• **Problem description**
The answer should be each line from the entries below that has the word "Sigma" in it.

Saved entries

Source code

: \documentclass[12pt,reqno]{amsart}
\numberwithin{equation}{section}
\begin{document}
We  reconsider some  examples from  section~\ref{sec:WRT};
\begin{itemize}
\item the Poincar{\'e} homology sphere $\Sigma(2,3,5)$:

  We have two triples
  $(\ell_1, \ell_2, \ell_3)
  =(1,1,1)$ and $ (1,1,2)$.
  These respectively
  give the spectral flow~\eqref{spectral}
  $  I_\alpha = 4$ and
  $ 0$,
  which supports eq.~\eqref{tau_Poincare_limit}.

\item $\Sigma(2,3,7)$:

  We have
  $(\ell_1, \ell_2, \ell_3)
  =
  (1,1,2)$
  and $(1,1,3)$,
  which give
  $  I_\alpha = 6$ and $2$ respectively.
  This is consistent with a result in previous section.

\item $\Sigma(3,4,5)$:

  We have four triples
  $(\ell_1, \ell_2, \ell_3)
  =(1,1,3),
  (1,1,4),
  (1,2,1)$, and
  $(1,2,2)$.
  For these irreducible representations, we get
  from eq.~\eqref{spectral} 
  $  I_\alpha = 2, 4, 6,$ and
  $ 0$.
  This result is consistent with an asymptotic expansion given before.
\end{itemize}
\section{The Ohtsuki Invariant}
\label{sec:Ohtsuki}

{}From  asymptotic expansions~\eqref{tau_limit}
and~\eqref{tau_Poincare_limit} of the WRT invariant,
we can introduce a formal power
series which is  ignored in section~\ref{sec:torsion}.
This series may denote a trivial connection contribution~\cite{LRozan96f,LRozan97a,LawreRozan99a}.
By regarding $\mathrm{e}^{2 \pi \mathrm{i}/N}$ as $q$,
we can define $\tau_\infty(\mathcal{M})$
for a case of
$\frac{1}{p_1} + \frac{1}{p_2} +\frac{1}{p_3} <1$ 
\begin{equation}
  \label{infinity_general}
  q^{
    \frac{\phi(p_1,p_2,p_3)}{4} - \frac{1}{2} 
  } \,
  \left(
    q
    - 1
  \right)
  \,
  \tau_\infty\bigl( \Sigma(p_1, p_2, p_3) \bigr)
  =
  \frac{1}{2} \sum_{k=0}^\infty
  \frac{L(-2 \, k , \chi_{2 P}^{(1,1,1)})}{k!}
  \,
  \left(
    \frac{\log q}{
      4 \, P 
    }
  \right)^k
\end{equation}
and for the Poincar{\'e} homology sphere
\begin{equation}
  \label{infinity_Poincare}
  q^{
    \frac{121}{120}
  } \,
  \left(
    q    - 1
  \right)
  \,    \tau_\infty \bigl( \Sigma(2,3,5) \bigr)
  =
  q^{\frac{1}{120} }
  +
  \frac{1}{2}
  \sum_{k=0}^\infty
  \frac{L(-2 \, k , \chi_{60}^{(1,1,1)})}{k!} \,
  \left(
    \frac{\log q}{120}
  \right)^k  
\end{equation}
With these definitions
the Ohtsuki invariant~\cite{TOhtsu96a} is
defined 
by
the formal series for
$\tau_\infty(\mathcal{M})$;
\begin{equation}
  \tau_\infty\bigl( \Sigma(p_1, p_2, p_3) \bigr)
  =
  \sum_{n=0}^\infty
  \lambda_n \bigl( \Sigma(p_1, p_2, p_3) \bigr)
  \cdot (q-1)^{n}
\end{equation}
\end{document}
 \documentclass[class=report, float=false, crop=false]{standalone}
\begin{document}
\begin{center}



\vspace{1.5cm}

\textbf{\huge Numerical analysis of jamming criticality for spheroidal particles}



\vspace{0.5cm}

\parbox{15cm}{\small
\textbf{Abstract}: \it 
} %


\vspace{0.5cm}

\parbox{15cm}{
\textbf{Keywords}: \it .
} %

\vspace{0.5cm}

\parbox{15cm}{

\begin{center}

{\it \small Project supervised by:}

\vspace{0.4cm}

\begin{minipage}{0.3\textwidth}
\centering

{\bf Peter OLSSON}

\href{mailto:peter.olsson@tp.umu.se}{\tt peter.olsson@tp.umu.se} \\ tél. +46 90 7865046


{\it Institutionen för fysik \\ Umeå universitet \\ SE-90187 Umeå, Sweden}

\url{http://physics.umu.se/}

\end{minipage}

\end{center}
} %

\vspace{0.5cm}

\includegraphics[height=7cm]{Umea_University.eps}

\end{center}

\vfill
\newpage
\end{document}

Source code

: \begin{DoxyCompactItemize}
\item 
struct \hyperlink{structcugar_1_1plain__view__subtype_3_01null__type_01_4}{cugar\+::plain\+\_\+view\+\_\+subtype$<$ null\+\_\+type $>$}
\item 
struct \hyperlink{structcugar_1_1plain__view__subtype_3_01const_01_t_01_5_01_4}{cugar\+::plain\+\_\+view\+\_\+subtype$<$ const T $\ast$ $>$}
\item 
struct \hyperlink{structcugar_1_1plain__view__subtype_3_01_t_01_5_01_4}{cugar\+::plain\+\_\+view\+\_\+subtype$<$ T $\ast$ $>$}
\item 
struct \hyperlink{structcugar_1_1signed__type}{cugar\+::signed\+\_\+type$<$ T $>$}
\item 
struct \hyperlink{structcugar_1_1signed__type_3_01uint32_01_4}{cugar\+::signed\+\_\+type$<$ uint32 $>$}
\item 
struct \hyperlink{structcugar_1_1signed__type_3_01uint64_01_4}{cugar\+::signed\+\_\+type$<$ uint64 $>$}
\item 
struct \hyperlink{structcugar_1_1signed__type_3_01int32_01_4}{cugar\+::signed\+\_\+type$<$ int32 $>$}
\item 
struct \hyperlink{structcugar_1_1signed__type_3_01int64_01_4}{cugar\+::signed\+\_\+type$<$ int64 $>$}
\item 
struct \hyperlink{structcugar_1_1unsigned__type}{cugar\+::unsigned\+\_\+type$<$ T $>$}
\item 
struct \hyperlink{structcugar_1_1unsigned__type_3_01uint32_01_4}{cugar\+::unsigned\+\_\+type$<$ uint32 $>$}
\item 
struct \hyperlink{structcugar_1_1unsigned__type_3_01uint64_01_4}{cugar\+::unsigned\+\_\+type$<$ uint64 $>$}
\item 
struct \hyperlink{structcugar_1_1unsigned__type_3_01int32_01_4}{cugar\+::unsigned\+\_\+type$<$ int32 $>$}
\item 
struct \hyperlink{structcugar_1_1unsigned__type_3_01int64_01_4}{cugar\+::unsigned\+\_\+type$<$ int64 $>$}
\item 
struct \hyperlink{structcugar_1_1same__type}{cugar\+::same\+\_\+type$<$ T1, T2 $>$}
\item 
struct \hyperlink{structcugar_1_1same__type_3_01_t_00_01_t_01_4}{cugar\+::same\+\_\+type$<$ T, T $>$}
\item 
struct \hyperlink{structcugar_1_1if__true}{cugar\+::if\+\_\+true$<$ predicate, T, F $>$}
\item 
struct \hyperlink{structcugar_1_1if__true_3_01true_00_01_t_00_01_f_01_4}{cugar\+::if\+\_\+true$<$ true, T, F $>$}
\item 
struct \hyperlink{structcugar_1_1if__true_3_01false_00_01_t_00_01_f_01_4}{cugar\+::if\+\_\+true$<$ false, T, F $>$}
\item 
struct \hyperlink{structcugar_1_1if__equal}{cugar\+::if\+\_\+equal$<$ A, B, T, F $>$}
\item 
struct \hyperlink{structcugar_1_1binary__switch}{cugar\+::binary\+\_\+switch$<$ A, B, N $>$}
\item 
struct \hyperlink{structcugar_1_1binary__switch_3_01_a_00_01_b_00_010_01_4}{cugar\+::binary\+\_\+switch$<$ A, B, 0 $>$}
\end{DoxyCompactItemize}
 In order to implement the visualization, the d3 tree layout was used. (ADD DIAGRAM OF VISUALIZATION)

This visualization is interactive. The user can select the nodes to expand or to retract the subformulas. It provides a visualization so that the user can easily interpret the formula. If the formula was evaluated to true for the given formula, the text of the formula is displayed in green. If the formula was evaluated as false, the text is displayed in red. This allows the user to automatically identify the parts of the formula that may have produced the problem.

• **The answer**
\item the Poincar{\'e} homology sphere $\Sigma(2,3,5)$:
\item $\Sigma(2,3,7)$:
\item $\Sigma(3,4,5)$:
  \tau_\infty\bigl( \Sigma(p_1, p_2, p_3) \bigr)
  \,    \tau_\infty \bigl( \Sigma(2,3,5) \bigr)
  \tau_\infty\bigl( \Sigma(p_1, p_2, p_3) \bigr)
  \lambda_n \bigl( \Sigma(p_1, p_2, p_3) \bigr)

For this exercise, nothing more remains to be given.